Easter Sunday in the Catawba View Missionary Baptist Church,

Old Fort, North Carolina

Afterward Jesus appeared in a different form to two of them

while they were walking in the country.

—Mark 16:12

 

The pastor turns to the end of Mark,

the Old Testament’s long withheld promise

 

of resurrection, and sets his glasses

high up on his now sweating face,

 

Jaron leaning out of his 12-year-old huddle

to whisper, “Here comes the long part.”

 

He’s been highlighting the service, entry

by entry, with a yellow marker, a prisoner

 

marking time. I am a guest here, awkward

in my Sunday best, unpressed, my pagan

 

green tucked neatly away. Outside, morning

fog rests lightly on the front steps,

 

a silent knock on the door. The semis pour

down the mountain in a stink of rubbed brakes.

 

We’ve had three songs from the choir,

small for this small church, a block

 

of half-hearted testifying; only Miss Fanny,

the congregation’s elder, able to stir

 

the place with the witness of her faith.

Even that I suspect is not new—not like

 

fresh rain after months of draught.

I’ve put five dollars (borrowed)

 

into the basket. The place is close

to full: young families trickling in,

 

their children an excited murmur.

A little boy’s been waving to me half

 

an hour, smiling back at the surprise

of my white face. The pastor has already

 

taken Jaron aside to tease him

for being twelve and looking pretty

 

in newly done-up cornrows; the old women

already pressed their leathery dry palms

 

into mine, fulfilling a church duty

as old as the rituals we’ve been enacting

 

with more or less enthusiasm.

Which is exactly what the pastor’s been

 

getting at, his diction positively MLK,

his streetwise I-Have-Been-Redeemed persona

 

honed to a routine, when he reads Mark:

how first Mary Magdalene then two disciples

 

report encountering Jesus, alive and well

and back from the dead zone, only to be

 

rebuked by mourners unable to rise

out of grief to witness a miracle.

 

They’re church folk, he says, pausing

for effect. Just like us. He goes on

 

about the moral urgency pulsing

at the heart of belief (out from under

 

her hat, Miss Fanny pairing each call

with a responding A-men), dipping in

 

and out of song, half testimony,

half James Brown. Church-folk,

 

the pastor shouts, throwing the words

together like dice, like you and me,

 

ringing the “e” in “me” as a bell

at the back of his voice. Do YOU believe?

 

The congregation musters a lackluster

A-men. Jaron looks over, his face blank,

 

weighted by years he has yet to grow into.
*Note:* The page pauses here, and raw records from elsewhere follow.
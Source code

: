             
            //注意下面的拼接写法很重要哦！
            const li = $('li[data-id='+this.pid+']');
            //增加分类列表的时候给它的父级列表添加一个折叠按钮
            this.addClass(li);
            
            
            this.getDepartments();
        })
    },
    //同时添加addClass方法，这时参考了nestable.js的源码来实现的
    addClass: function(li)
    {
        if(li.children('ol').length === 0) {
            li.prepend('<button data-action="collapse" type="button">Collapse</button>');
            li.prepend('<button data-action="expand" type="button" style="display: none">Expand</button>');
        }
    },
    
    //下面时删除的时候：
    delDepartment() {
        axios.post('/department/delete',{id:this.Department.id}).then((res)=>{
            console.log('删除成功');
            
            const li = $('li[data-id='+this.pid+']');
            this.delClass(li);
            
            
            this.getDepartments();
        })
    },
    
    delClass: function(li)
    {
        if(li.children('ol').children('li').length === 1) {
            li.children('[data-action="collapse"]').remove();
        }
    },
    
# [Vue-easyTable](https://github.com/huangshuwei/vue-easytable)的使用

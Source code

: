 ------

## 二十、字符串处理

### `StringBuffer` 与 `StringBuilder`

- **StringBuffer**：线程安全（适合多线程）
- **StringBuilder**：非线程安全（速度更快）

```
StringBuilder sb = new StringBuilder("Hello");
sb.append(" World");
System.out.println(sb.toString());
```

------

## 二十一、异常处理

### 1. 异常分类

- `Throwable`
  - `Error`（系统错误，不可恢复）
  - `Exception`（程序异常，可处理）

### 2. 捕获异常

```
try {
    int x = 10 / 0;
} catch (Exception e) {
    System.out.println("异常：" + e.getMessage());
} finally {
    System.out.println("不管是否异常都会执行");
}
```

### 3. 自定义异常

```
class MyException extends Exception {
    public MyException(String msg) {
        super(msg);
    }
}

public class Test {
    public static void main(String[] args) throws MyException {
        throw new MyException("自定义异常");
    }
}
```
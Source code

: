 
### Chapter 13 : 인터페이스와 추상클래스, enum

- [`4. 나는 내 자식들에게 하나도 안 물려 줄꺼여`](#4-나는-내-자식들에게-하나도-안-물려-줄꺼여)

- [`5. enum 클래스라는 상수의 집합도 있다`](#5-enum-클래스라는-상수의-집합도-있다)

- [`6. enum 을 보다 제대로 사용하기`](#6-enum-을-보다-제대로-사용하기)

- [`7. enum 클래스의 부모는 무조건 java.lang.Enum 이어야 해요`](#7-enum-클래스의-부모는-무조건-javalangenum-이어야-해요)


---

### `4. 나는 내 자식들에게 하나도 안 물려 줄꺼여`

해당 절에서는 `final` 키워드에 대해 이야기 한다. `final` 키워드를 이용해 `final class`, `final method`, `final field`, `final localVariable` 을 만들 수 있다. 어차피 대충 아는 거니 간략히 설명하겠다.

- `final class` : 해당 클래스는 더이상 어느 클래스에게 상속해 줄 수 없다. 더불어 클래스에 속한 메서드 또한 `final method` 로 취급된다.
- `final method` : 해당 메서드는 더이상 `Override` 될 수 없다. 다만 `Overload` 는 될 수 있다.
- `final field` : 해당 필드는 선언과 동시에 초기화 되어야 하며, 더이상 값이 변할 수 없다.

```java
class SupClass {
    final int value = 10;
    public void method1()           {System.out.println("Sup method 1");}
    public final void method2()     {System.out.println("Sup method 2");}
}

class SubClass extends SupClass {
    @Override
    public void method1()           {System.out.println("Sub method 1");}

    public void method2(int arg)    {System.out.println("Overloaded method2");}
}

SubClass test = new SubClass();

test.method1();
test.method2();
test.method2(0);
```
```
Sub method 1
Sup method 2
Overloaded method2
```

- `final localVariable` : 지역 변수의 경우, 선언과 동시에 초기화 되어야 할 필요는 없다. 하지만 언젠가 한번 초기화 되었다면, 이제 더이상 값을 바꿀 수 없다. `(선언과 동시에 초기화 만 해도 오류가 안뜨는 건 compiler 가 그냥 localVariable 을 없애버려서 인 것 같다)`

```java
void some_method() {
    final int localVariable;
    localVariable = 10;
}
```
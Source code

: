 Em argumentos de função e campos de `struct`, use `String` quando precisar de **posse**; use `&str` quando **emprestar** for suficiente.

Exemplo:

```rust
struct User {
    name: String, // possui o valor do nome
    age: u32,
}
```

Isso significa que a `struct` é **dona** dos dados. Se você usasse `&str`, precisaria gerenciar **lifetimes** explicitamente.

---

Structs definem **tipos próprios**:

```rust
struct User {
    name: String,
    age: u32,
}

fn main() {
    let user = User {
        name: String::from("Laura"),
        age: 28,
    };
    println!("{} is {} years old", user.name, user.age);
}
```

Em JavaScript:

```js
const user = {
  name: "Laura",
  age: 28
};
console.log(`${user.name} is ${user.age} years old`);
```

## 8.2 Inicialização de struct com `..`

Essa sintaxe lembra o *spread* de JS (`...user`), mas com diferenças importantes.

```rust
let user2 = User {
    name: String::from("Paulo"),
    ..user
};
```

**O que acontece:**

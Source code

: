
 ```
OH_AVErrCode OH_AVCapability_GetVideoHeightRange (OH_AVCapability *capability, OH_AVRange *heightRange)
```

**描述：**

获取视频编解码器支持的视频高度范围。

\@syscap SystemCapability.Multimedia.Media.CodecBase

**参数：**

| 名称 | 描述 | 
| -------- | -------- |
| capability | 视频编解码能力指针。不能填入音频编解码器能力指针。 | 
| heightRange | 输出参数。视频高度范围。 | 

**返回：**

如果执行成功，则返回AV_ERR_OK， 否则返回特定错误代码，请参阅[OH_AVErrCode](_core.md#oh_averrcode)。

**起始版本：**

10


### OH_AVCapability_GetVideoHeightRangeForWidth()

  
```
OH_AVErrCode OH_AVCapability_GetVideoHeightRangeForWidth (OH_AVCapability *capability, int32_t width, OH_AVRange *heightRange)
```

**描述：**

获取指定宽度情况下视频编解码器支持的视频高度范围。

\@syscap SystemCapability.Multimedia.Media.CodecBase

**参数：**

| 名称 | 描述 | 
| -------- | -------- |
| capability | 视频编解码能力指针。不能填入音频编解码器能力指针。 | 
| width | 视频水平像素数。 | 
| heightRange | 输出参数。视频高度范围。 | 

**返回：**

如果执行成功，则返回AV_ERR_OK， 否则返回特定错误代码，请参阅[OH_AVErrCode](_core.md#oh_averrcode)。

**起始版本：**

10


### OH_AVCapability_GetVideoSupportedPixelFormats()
Do you?! Did the two young souls, startled,

 

fingers laced, follow the bird’s path

into the cloud-jammed sky? Were they

 

left alone with the palpable vision? Did rain

dump down as they raced home, made

 

vivid in the rush of thunder? Rife

with the ache of coming alive in rebirth.

 

I’ve stopped listening to the pastor,

follow Jaron’s boyish daydreams

 

skipping out the side-door of desire.

I join him in the branches

 

of the giant oak, go down to the river,

throw hooky stones at the fish

 

propelling their shadows

deep into the future.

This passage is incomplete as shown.